After all of the teeth clenching, polishing and picking, I get to see the actual dentist for roughly 15 seconds.  He appears to count all of my teeth and then murmur, “you’re all set.”  Seriously?  Couldn’t I have just brushed really good and sent you a few digital pictures if that was all you were going to do?  I could have done that from the privacy of my basement stronghold and not have left the house today.  Damn you, preventative dentistry, you got me again.
But it’s Tuesday, it should be good, have I already broken my streak?  In the past two days I have spent over 13 hours on the phone trying to solve production issues at work, seven yesterday and six today.  I was up until 2 AM this morning.  My ears itch from wearing a telephone headset for this long.  I am now two days behind on an already overwhelming project load.  Why does stuff break on my on-call week?
Production support in a large corporation is very much like a circus, any issue effecting a significant number of users involves getting about 20 different people on a conference call because no one person has the access, the authority or knowledge to do what is necessary to fix the issue.  You get a help desk technician, production support contacts, users, server administrators, network administrators, firewall administrators, proxy team, application owners, vendor contacts, and various other dingleberries that just cling on because they think they can be useful. 

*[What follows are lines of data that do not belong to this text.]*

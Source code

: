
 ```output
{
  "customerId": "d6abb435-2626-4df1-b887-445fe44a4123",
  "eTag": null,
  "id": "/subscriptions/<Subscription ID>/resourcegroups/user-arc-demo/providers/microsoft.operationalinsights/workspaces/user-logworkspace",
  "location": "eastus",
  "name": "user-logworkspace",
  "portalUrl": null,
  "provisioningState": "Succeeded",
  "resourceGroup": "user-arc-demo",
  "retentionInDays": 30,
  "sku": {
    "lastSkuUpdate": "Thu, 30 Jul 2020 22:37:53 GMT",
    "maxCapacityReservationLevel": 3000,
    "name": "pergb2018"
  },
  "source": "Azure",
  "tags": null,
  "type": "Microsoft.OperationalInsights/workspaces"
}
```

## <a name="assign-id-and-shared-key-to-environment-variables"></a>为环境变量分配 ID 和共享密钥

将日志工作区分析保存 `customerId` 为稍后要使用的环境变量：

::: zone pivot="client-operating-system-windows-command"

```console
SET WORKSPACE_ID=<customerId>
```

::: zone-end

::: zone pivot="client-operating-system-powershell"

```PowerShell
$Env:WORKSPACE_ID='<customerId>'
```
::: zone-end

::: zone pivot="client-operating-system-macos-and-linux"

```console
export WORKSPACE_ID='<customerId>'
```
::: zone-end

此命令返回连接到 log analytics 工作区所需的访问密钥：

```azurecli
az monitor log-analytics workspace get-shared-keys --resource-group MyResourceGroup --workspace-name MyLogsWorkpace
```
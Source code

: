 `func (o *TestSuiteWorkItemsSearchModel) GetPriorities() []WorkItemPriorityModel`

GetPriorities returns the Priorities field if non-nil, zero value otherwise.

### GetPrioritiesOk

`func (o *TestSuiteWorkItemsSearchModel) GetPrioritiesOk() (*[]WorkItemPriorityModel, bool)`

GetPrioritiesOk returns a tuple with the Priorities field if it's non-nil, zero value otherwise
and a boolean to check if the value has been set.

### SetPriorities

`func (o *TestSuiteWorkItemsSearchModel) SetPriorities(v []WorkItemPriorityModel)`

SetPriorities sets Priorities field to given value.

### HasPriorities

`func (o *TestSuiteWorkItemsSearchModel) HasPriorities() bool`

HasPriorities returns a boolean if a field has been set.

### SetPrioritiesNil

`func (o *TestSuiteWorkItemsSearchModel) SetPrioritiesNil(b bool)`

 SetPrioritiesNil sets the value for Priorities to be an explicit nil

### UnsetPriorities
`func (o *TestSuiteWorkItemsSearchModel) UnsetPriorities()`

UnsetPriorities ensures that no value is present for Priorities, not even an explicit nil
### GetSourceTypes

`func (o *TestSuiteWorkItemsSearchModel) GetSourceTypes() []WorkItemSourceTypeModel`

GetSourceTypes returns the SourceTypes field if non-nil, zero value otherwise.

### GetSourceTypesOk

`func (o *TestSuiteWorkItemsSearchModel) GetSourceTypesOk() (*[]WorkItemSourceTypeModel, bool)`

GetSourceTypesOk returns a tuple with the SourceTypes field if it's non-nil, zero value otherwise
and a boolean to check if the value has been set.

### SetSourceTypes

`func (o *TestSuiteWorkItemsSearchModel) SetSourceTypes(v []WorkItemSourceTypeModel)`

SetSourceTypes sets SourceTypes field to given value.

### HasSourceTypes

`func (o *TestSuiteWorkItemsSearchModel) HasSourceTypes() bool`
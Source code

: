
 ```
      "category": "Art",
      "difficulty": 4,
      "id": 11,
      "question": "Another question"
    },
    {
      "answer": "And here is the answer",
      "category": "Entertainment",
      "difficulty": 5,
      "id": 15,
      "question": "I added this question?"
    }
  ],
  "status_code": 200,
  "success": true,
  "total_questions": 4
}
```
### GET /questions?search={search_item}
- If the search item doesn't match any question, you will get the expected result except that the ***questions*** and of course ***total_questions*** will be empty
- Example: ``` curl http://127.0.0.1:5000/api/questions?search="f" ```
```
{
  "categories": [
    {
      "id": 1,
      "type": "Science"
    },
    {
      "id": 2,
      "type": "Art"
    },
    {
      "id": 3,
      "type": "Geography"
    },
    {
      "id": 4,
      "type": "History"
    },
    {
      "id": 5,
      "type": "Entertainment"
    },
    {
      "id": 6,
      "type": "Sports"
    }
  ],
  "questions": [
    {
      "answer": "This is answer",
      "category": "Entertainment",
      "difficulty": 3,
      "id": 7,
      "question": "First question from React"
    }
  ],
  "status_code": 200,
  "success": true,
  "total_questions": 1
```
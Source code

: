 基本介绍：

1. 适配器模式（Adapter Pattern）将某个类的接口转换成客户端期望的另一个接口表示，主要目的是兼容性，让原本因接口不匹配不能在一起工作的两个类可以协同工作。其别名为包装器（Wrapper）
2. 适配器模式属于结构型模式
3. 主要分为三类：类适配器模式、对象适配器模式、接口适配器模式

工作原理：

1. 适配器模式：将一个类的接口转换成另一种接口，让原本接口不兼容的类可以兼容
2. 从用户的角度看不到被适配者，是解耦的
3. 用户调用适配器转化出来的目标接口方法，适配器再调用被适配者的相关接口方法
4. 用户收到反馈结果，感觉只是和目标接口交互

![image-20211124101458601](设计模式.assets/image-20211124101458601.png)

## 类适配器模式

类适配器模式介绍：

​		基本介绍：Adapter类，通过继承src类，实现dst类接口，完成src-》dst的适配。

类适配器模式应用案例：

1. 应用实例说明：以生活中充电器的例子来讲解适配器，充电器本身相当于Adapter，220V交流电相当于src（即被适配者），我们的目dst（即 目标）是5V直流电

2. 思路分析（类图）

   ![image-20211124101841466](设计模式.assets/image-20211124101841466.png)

No one gets on the call at the same time, so every time someone comes online, you have to rehash the entire story and everything that has been done to that point.  Not only do you get to go through every fact, but you have to justify the reason for the call.  It’s like they don’t believe you that there is indeed an issue.  The best part is after having spent three hours going over every possible cause and discussing every possible resolution, the issue resolves itself mysteriously without anything changing at all, or at least nothing that anyone will admit to.  Sometimes you hear that “Ooohhh… um… nothing” on the conference call and then 20 minutes later the issue disappears.  I am still hopeful that someone will develop a way to deliver a throat punch through a VOIP line.
Everything can’t be all bad today, it’s Tuesday, Lost is on tonight.  Huh?  You’re shitting me, a rerun?  I quit.